Tuesday, May 05, 2009

Garbage Day Comes To The North Pacific Gyre

A high-seas mission departs from San Francisco next month to map and explore a sinister and shifting 21st-century continent: one twice the size of Texas and created from six million tonnes of discarded plastic

In June the 151ft brigantine Kaisei (Japanese for Planet Ocean) will unfurl its sails in San Francisco to try to prove Mr Moore wrong. Project Kaisei’s flagship will be joined by a decommissioned fishing trawler armed with specialised nets.

“The trick is collecting the plastic while minimising the catch of sea life. We can’t catch the tiny pieces. But the net benefit of getting the rest out is very likely to be better than leaving it in,” says Doug Woodring, the leader of the project.

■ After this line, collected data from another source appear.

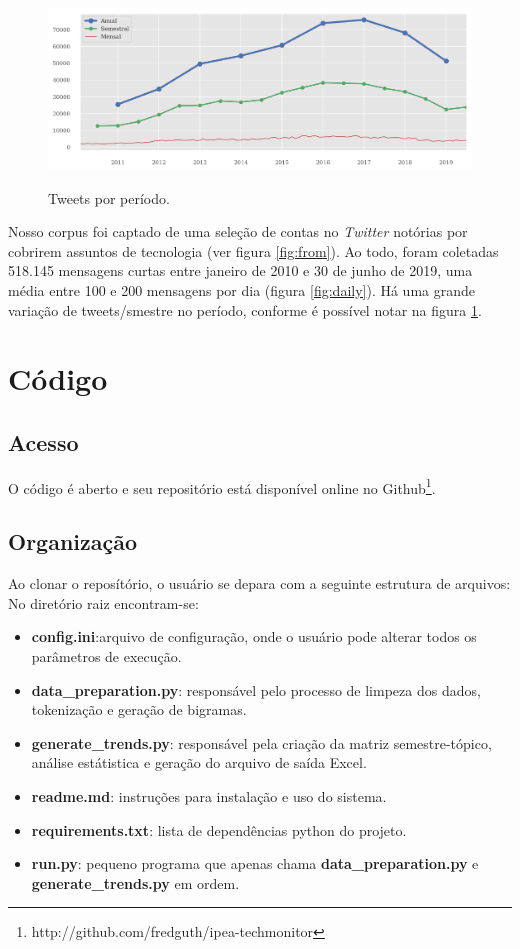 \documentclass[paper=a4, fontsize=11pt]{scrartcl}
\numberwithin{equation}{section}		%
\numberwithin{figure}{section}			%
\numberwithin{table}{section}				%
\begin{document}
\begin{figure}[!h]
	\centering
	\caption{Tweets por período.}
	\includegraphics[width=.8\columnwidth]{anual-semestral}
	\label{fig:volume-tweets}
\end{figure}
Nosso corpus foi captado de uma seleção de contas no \emph{Twitter} notórias por cobrirem assuntos de tecnologia (ver figura \ref{fig:from}). Ao todo, foram coletadas 518.145 mensagens curtas entre janeiro de 2010 e 30 de junho de 2019, uma média entre 100 e 200 mensagens por dia (figura \ref{fig:daily}).
Há uma grande variação de tweets/smestre no período, conforme é possível notar na figura \ref{fig:volume-tweets}.
\section{Código}
\subsection{Acesso}
O código é aberto e seu repositório está disponível online no Github\footnote{http://github.com/fredguth/ipea-techmonitor}.
\subsection{Organização}
Ao clonar o reposítório, o usuário se depara com a seguinte estrutura de arquivos:
\vspace{.7cm}
No diretório raiz encontram-se:
\begin{itemize}
	\item \textbf{config.ini}:arquivo de configuração, onde o usuário pode alterar todos os parâmetros de execução.
	\item \textbf{data\_preparation.py}: responsável pelo processo de limpeza dos dados, tokenização e geração de bigramas.
	\item \textbf{generate\_trends.py}: responsável pela criação da matriz semestre-tópico, análise estátistica e geração do arquivo de saída Excel.
	\item \textbf{readme.md}: instruções para instalação e uso do sistema.
	\item \textbf{requirements.txt}: lista de dependências python do projeto. 
	\item \textbf{run.py}: pequeno programa que apenas chama \textbf{data\_preparation.py} e \textbf{generate\_trends.py} em ordem.
\end{itemize}	
\end{document}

With a crew of 30, the expedition, supported by the Scripps Institution of Oceanography and Brita, the water company, will use unmanned aircraft and robotic surface explorers to map the extent and depth of the plastic continent while collecting 40 tonnes of the refuse for trial recycling.

“We have a few technologies that can turn thin plastics into diesel fuel. Other technologies are much more hardcore, to deal with the hard plastics,” says Mr Woodring, who hopes to run his vessels on the recycled fuel.

The UN’s environmental programme estimates that 18,000 pieces of plastic have ended up in every square kilometre of the sea, totalling more than 100 million tonnes. The North Pacific gyre — officially called the northern subtropical convergence zone — is thought to contain the biggest concentration. Ideal conditions for shifting slicks of plastic also exist in the South Pacific, the Indian Ocean and the North and South Atlantic, but no research vessel has investigated those areas. If this exploratory mission is successful, a bigger fleet will depart in 2010.
Cool to see they are using drones and robotic surface explorers to help them out. Of course I would like to see this whole operation work without the need for humans at all using autonomous robotic Whoombas.